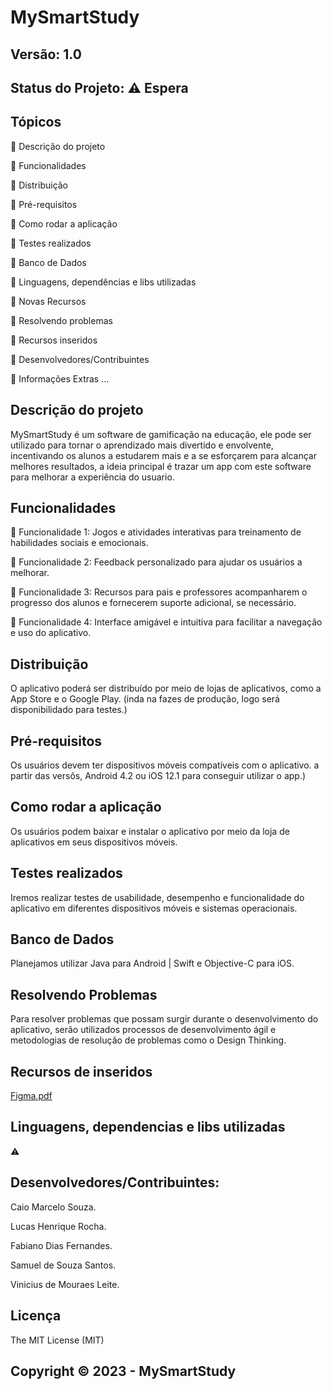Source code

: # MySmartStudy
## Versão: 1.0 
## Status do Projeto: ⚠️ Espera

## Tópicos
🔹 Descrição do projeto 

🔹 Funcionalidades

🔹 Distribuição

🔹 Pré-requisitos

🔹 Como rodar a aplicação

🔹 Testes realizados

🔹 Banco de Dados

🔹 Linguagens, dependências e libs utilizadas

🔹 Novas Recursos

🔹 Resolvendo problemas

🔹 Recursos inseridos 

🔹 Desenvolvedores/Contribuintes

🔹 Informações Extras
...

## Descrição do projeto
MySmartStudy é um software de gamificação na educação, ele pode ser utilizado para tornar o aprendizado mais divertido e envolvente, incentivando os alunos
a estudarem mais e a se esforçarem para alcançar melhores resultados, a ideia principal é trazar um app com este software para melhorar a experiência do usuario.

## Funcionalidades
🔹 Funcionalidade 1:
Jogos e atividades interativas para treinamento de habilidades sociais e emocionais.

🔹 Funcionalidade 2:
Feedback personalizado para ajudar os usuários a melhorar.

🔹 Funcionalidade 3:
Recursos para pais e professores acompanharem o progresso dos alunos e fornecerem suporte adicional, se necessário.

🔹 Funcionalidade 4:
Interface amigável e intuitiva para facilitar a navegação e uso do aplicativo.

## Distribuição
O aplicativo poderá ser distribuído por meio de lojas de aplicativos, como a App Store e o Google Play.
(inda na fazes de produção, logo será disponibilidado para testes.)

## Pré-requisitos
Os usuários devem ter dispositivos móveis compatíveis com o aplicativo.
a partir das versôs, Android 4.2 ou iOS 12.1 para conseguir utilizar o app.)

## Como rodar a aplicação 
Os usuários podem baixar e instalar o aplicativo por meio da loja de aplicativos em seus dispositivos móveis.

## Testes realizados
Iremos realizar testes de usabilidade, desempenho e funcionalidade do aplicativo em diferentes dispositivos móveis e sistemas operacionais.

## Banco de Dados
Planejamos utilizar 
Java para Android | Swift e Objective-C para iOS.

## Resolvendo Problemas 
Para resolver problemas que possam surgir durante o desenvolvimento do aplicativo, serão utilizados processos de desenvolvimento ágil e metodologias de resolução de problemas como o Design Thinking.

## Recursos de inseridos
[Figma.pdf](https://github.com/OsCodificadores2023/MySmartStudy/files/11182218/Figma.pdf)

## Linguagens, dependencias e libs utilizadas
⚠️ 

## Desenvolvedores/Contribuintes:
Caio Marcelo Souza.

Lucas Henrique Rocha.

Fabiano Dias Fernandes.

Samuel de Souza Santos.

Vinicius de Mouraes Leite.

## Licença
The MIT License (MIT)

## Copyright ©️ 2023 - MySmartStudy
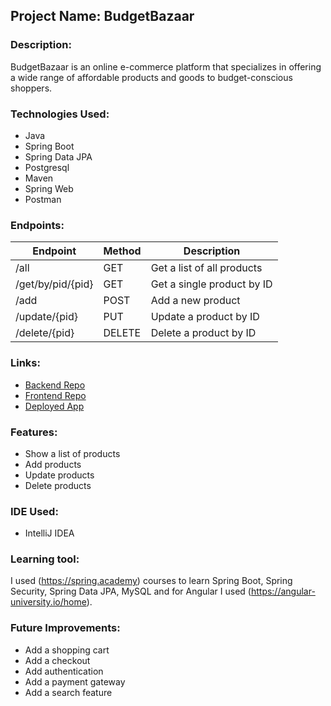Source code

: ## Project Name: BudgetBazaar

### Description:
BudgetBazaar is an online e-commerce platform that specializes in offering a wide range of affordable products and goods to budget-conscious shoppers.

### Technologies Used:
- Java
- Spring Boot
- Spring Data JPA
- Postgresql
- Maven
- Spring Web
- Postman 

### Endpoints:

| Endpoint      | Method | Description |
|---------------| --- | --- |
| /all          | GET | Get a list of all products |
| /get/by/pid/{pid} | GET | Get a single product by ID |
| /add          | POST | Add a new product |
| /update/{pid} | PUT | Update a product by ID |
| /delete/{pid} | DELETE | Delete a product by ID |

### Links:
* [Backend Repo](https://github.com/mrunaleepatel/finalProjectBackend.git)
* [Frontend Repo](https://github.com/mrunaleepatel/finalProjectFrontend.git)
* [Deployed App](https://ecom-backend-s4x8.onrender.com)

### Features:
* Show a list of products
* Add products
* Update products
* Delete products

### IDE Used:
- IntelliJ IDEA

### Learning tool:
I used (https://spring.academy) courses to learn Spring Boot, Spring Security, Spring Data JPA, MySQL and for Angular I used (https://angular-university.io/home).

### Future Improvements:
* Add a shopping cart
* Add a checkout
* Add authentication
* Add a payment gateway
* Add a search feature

□ □ □ □ □

__DESCRIPTION OF THE TASK__. Reprint exactly the lines above that start at the one with "Java para Android" and end at the one with "## Recursos de inseridos", keeping both and adding none.

__RESPONSE TO THIS EXERCISE__.
Java para Android | Swift e Objective-C para iOS.

## Resolvendo Problemas 
Para resolver problemas que possam surgir durante o desenvolvimento do aplicativo, serão utilizados processos de desenvolvimento ágil e metodologias de resolução de problemas como o Design Thinking.

## Recursos de inseridos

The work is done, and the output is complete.